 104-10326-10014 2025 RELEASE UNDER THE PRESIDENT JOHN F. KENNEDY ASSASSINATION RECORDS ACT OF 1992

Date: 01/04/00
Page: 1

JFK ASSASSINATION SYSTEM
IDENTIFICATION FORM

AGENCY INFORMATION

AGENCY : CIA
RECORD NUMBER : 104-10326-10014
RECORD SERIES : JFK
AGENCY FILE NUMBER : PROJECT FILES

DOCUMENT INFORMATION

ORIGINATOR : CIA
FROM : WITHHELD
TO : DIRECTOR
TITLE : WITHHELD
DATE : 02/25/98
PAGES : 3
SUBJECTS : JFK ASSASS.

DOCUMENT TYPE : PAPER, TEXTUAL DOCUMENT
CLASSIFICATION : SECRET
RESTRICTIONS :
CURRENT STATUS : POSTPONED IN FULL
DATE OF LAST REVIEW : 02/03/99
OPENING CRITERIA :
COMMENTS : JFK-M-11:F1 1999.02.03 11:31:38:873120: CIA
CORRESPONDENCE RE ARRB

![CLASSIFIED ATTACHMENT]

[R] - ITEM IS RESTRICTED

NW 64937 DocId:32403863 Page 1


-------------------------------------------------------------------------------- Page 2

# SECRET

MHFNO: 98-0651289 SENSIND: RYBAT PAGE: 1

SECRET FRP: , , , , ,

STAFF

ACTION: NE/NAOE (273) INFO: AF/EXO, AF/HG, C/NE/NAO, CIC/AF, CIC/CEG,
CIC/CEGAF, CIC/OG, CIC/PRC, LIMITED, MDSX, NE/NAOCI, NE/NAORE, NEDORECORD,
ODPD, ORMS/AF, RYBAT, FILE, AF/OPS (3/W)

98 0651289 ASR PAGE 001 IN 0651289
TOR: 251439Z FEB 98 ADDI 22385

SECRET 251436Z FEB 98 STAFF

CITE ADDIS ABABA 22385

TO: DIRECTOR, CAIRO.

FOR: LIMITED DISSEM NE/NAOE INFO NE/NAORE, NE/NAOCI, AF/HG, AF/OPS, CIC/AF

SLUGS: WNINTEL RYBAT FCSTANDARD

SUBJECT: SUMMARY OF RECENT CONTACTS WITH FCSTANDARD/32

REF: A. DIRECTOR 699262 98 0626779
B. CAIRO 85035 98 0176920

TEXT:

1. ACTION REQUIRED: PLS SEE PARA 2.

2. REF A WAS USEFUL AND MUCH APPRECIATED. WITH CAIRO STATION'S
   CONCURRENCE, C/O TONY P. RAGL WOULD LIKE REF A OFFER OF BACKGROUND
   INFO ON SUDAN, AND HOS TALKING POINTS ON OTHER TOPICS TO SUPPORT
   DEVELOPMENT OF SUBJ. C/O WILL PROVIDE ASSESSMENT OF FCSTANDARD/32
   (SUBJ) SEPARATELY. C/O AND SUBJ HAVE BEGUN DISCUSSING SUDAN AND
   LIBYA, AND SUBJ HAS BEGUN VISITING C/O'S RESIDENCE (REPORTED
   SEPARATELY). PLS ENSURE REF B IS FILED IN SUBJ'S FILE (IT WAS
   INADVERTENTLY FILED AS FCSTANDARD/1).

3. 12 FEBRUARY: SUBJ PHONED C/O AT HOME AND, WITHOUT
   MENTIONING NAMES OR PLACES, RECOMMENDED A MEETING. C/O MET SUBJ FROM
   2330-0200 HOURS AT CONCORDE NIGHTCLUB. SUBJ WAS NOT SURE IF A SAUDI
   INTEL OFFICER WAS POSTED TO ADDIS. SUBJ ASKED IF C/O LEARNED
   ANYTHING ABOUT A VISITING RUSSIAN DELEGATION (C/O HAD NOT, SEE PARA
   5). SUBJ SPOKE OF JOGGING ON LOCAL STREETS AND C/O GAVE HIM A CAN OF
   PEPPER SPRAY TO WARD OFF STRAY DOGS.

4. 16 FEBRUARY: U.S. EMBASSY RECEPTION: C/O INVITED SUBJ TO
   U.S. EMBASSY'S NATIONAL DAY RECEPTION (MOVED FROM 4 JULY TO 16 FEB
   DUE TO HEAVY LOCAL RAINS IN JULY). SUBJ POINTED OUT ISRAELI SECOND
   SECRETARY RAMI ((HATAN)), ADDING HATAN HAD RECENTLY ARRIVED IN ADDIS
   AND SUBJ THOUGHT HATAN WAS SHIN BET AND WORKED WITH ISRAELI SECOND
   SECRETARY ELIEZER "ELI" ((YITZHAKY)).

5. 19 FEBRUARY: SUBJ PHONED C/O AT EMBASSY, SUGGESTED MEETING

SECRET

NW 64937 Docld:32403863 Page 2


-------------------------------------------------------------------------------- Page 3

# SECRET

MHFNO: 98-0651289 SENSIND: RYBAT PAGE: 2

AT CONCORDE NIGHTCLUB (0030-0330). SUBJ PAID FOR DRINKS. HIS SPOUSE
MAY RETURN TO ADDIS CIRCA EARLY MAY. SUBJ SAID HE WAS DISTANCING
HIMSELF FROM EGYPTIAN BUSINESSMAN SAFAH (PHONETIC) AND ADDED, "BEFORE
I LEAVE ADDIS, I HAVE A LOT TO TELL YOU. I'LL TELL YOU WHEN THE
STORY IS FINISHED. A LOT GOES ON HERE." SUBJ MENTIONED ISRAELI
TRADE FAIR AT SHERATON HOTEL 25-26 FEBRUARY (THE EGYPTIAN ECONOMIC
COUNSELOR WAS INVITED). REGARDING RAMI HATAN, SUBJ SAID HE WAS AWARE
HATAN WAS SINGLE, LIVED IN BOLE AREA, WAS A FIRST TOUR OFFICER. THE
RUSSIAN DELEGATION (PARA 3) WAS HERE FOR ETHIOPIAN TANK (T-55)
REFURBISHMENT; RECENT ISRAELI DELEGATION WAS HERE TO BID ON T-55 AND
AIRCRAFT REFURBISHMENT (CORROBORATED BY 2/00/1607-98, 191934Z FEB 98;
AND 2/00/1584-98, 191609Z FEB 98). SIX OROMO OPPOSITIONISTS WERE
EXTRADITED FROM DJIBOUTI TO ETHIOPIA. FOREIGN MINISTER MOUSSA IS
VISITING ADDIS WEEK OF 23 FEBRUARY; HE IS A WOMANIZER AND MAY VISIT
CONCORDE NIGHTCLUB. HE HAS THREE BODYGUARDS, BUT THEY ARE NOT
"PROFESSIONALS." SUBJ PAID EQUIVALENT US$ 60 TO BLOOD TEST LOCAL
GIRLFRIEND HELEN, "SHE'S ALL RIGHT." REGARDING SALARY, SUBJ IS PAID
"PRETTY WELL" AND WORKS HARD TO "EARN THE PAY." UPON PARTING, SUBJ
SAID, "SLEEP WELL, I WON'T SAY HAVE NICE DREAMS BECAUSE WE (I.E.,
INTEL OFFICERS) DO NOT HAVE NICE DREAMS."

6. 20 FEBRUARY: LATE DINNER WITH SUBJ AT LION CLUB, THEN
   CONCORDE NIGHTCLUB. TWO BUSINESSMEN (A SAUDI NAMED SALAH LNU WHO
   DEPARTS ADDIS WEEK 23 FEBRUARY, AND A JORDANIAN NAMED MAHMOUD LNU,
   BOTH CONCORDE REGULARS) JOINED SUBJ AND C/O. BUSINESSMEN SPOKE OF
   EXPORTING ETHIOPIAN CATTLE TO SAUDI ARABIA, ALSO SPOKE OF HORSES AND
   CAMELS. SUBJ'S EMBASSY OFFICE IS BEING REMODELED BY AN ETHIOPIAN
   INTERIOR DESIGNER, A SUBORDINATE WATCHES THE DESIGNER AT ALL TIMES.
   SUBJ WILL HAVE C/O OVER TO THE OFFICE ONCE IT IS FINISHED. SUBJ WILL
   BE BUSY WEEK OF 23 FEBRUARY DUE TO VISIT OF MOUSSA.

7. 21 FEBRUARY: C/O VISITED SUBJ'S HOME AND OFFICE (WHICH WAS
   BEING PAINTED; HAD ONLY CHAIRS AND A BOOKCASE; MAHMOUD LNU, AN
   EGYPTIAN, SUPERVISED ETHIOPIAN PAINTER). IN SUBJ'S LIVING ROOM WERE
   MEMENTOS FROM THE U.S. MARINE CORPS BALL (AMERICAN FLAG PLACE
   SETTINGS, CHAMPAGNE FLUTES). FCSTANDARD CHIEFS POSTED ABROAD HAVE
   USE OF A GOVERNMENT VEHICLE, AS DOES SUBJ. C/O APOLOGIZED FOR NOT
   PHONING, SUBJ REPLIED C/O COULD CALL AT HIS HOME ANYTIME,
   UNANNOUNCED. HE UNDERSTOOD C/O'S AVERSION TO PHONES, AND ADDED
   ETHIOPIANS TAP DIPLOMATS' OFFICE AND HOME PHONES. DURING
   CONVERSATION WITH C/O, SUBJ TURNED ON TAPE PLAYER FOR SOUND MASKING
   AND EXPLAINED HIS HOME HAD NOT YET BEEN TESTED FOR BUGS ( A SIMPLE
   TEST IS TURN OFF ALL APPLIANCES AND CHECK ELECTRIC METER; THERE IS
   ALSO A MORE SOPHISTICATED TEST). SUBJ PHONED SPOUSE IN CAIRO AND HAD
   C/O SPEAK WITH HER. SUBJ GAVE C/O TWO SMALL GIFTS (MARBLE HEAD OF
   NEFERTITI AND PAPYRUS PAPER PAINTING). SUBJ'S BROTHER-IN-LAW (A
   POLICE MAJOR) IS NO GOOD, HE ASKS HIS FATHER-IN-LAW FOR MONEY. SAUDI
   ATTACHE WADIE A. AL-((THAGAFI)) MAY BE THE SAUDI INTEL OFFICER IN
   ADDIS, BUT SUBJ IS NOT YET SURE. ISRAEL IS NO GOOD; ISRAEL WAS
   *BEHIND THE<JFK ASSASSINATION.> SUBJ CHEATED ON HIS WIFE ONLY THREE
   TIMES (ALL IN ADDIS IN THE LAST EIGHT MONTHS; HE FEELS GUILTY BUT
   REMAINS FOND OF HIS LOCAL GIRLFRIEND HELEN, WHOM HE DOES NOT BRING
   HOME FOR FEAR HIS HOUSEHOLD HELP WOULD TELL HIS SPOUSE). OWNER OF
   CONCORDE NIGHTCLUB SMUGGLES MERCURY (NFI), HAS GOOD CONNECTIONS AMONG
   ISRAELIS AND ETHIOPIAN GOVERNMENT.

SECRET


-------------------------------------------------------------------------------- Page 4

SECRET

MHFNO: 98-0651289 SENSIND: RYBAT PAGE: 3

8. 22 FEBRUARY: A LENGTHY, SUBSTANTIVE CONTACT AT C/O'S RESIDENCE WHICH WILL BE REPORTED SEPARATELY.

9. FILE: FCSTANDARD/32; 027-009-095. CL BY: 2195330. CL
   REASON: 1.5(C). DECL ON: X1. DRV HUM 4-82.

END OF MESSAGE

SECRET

· · · · · · ·

# WORK TASK
Would you please copy exactly the part of the entries above that begins at the line containing "TITLE : WITHHELD" and ends at the line containing "2330-0200 HOURS AT", both lines included?

# OUTPUT BELOW
TITLE : WITHHELD
DATE : 02/25/98
PAGES : 3
SUBJECTS : JFK ASSASS.

DOCUMENT TYPE : PAPER, TEXTUAL DOCUMENT
CLASSIFICATION : SECRET
RESTRICTIONS :
CURRENT STATUS : POSTPONED IN FULL
DATE OF LAST REVIEW : 02/03/99
OPENING CRITERIA :
COMMENTS : JFK-M-11:F1 1999.02.03 11:31:38:873120: CIA
CORRESPONDENCE RE ARRB

![CLASSIFIED ATTACHMENT]

[R] - ITEM IS RESTRICTED

NW 64937 DocId:32403863 Page 1


-------------------------------------------------------------------------------- Page 2

# SECRET

MHFNO: 98-0651289 SENSIND: RYBAT PAGE: 1

SECRET FRP: , , , , ,

STAFF

ACTION: NE/NAOE (273) INFO: AF/EXO, AF/HG, C/NE/NAO, CIC/AF, CIC/CEG,
CIC/CEGAF, CIC/OG, CIC/PRC, LIMITED, MDSX, NE/NAOCI, NE/NAORE, NEDORECORD,
ODPD, ORMS/AF, RYBAT, FILE, AF/OPS (3/W)

98 0651289 ASR PAGE 001 IN 0651289
TOR: 251439Z FEB 98 ADDI 22385

SECRET 251436Z FEB 98 STAFF

CITE ADDIS ABABA 22385

TO: DIRECTOR, CAIRO.

FOR: LIMITED DISSEM NE/NAOE INFO NE/NAORE, NE/NAOCI, AF/HG, AF/OPS, CIC/AF

SLUGS: WNINTEL RYBAT FCSTANDARD

SUBJECT: SUMMARY OF RECENT CONTACTS WITH FCSTANDARD/32

REF: A. DIRECTOR 699262 98 0626779
B. CAIRO 85035 98 0176920

TEXT:

1. ACTION REQUIRED: PLS SEE PARA 2.

2. REF A WAS USEFUL AND MUCH APPRECIATED. WITH CAIRO STATION'S
   CONCURRENCE, C/O TONY P. RAGL WOULD LIKE REF A OFFER OF BACKGROUND
   INFO ON SUDAN, AND HOS TALKING POINTS ON OTHER TOPICS TO SUPPORT
   DEVELOPMENT OF SUBJ. C/O WILL PROVIDE ASSESSMENT OF FCSTANDARD/32
   (SUBJ) SEPARATELY. C/O AND SUBJ HAVE BEGUN DISCUSSING SUDAN AND
   LIBYA, AND SUBJ HAS BEGUN VISITING C/O'S RESIDENCE (REPORTED
   SEPARATELY). PLS ENSURE REF B IS FILED IN SUBJ'S FILE (IT WAS
   INADVERTENTLY FILED AS FCSTANDARD/1).

3. 12 FEBRUARY: SUBJ PHONED C/O AT HOME AND, WITHOUT
   MENTIONING NAMES OR PLACES, RECOMMENDED A MEETING. C/O MET SUBJ FROM
   2330-0200 HOURS AT CONCORDE NIGHTCLUB. SUBJ WAS NOT SURE IF A SAUDI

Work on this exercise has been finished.